▸ Supplied information:
----

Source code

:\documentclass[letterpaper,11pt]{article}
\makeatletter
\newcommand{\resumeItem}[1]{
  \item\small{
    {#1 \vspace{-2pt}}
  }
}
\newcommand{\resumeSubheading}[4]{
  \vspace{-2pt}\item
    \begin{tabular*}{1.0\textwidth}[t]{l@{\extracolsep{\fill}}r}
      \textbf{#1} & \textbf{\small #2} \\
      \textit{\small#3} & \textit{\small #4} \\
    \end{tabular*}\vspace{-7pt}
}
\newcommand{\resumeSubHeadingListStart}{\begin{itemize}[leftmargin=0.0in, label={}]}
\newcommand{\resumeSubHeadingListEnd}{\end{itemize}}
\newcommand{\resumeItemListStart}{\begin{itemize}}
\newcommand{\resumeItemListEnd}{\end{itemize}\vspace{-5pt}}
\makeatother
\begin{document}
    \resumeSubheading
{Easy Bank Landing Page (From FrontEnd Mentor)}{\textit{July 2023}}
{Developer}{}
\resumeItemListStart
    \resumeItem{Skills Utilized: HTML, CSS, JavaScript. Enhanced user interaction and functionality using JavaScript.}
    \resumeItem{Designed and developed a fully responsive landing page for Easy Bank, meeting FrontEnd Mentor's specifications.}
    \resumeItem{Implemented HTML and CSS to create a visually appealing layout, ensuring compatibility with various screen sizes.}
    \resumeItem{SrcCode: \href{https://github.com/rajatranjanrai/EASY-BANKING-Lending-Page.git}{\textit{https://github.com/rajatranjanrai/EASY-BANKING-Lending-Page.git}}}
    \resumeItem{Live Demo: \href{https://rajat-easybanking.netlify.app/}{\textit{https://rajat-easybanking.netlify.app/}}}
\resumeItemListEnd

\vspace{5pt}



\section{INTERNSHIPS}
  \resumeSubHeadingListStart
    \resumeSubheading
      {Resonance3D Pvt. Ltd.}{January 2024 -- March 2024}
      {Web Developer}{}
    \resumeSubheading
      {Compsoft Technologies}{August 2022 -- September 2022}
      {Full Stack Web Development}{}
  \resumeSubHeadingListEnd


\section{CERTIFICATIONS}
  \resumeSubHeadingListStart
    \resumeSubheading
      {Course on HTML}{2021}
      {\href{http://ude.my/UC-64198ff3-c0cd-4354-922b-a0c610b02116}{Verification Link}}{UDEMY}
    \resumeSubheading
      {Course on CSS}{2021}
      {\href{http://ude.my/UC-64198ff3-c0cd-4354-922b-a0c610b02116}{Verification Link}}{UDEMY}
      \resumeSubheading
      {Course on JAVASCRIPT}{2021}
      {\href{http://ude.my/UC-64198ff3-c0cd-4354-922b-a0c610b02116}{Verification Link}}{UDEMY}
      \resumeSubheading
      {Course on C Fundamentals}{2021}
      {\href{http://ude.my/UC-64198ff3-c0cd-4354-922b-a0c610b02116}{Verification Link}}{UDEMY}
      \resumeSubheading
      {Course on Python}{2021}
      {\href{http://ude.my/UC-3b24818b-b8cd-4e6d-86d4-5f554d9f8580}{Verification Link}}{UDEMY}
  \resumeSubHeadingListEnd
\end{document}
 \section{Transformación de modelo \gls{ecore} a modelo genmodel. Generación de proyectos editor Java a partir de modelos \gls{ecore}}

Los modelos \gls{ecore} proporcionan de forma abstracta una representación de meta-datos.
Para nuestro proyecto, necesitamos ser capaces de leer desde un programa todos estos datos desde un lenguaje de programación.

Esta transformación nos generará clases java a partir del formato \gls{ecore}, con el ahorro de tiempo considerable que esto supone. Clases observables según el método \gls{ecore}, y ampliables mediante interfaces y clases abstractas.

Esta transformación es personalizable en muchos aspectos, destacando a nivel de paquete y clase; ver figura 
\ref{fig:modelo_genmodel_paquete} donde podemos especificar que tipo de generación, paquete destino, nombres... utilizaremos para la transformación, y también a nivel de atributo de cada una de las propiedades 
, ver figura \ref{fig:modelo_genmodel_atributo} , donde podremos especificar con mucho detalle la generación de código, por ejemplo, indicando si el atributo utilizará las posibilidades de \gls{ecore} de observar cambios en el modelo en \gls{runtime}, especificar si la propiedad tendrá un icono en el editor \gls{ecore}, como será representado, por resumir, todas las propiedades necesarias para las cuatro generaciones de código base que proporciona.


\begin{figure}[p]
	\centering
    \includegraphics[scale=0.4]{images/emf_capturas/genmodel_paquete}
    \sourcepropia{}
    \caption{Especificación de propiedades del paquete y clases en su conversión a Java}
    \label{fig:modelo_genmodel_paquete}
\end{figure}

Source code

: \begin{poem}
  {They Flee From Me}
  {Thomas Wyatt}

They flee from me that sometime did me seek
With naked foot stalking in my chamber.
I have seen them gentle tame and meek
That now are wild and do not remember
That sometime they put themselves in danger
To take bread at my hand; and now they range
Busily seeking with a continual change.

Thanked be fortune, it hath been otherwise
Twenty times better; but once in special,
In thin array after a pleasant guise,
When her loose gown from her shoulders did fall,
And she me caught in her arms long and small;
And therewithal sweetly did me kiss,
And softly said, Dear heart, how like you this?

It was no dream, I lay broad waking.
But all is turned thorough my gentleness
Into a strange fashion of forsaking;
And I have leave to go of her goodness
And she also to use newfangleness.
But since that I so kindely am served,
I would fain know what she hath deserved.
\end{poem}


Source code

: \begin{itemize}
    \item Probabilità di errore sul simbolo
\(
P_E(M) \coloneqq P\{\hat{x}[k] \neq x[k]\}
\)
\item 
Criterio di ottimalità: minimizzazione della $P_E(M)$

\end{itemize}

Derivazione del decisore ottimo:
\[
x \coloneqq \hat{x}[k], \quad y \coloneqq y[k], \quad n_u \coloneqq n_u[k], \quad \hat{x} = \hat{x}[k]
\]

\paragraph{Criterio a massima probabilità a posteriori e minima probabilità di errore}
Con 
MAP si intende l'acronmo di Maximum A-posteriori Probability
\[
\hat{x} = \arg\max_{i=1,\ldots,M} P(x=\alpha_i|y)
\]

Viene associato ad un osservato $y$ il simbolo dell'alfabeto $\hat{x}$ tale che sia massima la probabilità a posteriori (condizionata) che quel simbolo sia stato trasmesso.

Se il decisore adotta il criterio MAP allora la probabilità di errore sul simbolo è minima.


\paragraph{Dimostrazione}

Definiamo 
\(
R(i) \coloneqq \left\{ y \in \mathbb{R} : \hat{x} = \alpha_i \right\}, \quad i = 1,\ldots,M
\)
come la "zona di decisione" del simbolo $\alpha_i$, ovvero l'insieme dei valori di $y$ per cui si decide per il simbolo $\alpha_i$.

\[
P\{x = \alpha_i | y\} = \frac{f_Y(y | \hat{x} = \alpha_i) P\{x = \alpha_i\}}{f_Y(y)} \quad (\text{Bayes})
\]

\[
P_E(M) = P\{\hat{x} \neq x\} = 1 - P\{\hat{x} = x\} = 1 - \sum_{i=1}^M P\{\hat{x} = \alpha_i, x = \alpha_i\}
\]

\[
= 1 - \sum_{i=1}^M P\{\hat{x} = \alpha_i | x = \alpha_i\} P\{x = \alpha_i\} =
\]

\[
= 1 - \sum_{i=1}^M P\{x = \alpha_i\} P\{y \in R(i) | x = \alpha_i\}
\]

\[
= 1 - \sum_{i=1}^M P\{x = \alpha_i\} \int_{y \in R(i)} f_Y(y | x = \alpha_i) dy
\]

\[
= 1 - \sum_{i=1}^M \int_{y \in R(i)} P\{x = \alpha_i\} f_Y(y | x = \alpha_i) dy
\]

----

▸ Exercise instructions:
Select and copy every line of the listing with the word "quad".

▸ Answer:
x \coloneqq \hat{x}[k], \quad y \coloneqq y[k], \quad n_u \coloneqq n_u[k], \quad \hat{x} = \hat{x}[k]
R(i) \coloneqq \left\{ y \in \mathbb{R} : \hat{x} = \alpha_i \right\}, \quad i = 1,\ldots,M
P\{x = \alpha_i | y\} = \frac{f_Y(y | \hat{x} = \alpha_i) P\{x = \alpha_i\}}{f_Y(y)} \quad (\text{Bayes})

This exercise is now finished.